◆ Exercise directions ◆
A single figure is the whole answer: the number of lines in the entries that contain "train".

◆ Given entries ◆
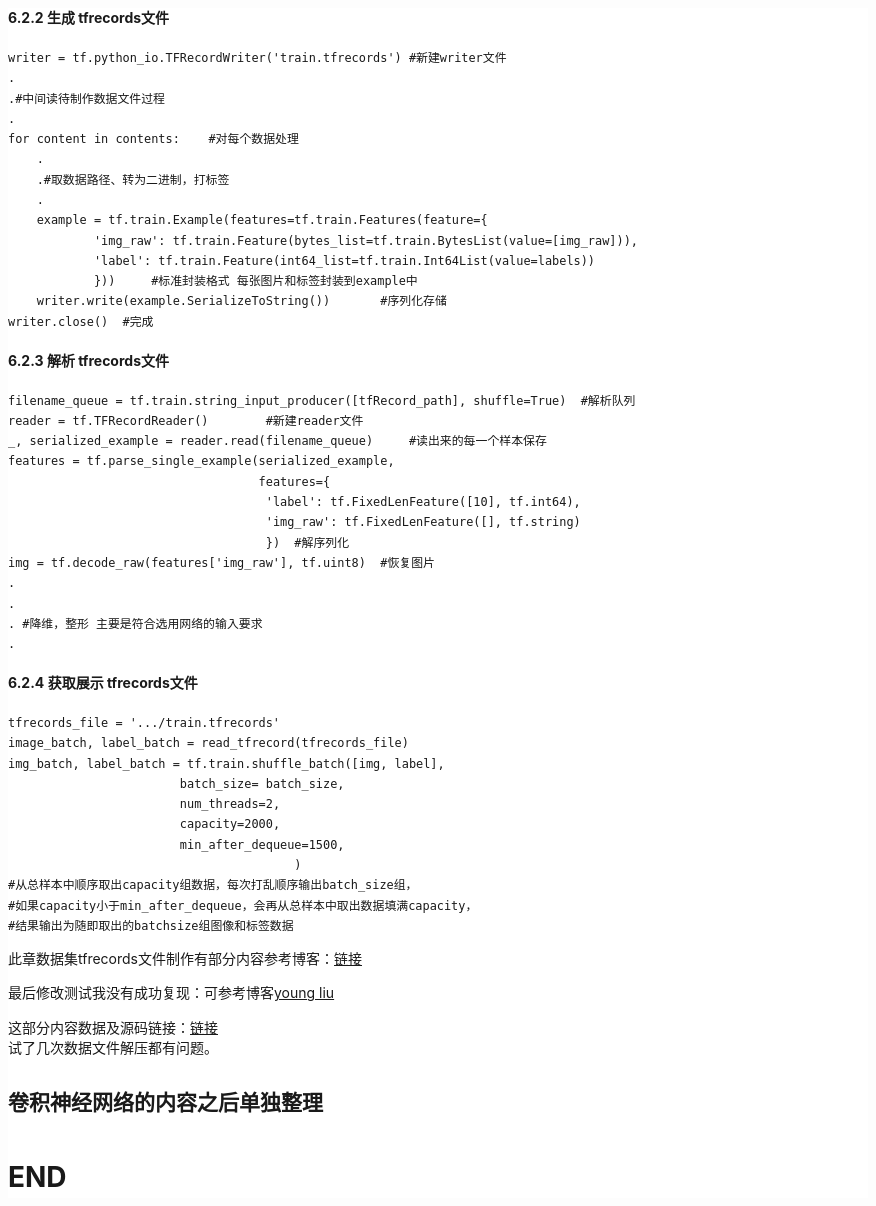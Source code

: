 #### 6.2.2 生成 tfrecords文件

    writer = tf.python_io.TFRecordWriter('train.tfrecords') #新建writer文件
    .
    .#中间读待制作数据文件过程
    .
	for content in contents:	#对每个数据处理
		.
		.#取数据路径、转为二进制，打标签
		.
		example = tf.train.Example(features=tf.train.Features(feature={
                'img_raw': tf.train.Feature(bytes_list=tf.train.BytesList(value=[img_raw])),
                'label': tf.train.Feature(int64_list=tf.train.Int64List(value=labels))
                }))     #标准封装格式 每张图片和标签封装到example中
		writer.write(example.SerializeToString())       #序列化存储
	writer.close()	#完成

#### 6.2.3 解析 tfrecords文件


    filename_queue = tf.train.string_input_producer([tfRecord_path], shuffle=True)  #解析队列
    reader = tf.TFRecordReader()        #新建reader文件
    _, serialized_example = reader.read(filename_queue)     #读出来的每一个样本保存
    features = tf.parse_single_example(serialized_example,
                                       features={
                                        'label': tf.FixedLenFeature([10], tf.int64),
                                        'img_raw': tf.FixedLenFeature([], tf.string)
                                        })  #解序列化
    img = tf.decode_raw(features['img_raw'], tf.uint8)  #恢复图片
    .
	.
	. #降维，整形 主要是符合选用网络的输入要求
	.


#### 6.2.4 获取展示 tfrecords文件

    
    tfrecords_file = '.../train.tfrecords'
    image_batch, label_batch = read_tfrecord(tfrecords_file)
    img_batch, label_batch = tf.train.shuffle_batch([img, label],
						    batch_size= batch_size,
						    num_threads=2,
						    capacity=2000,
						    min_after_dequeue=1500,
    										)
	#从总样本中顺序取出capacity组数据，每次打乱顺序输出batch_size组，
	#如果capacity小于min_after_dequeue，会再从总样本中取出数据填满capacity，
	#结果输出为随即取出的batchsize组图像和标签数据
 

此章数据集tfrecords文件制作有部分内容参考博客：[链接](https://blog.csdn.net/wiinter_fdd/article/details/72835939)

最后修改测试我没有成功复现：可参考博客[young liu](https://www.cnblogs.com/xiaojianliu/p/9368967.html)

这部分内容数据及源码链接：[链接](https://github.com/cj0012/AI-Practice-Tensorflow-Notes/blob/master/fc4.zip)  
试了几次数据文件解压都有问题。

## 卷积神经网络的内容之后单独整理
# END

◆ Solution to the problem ◆
7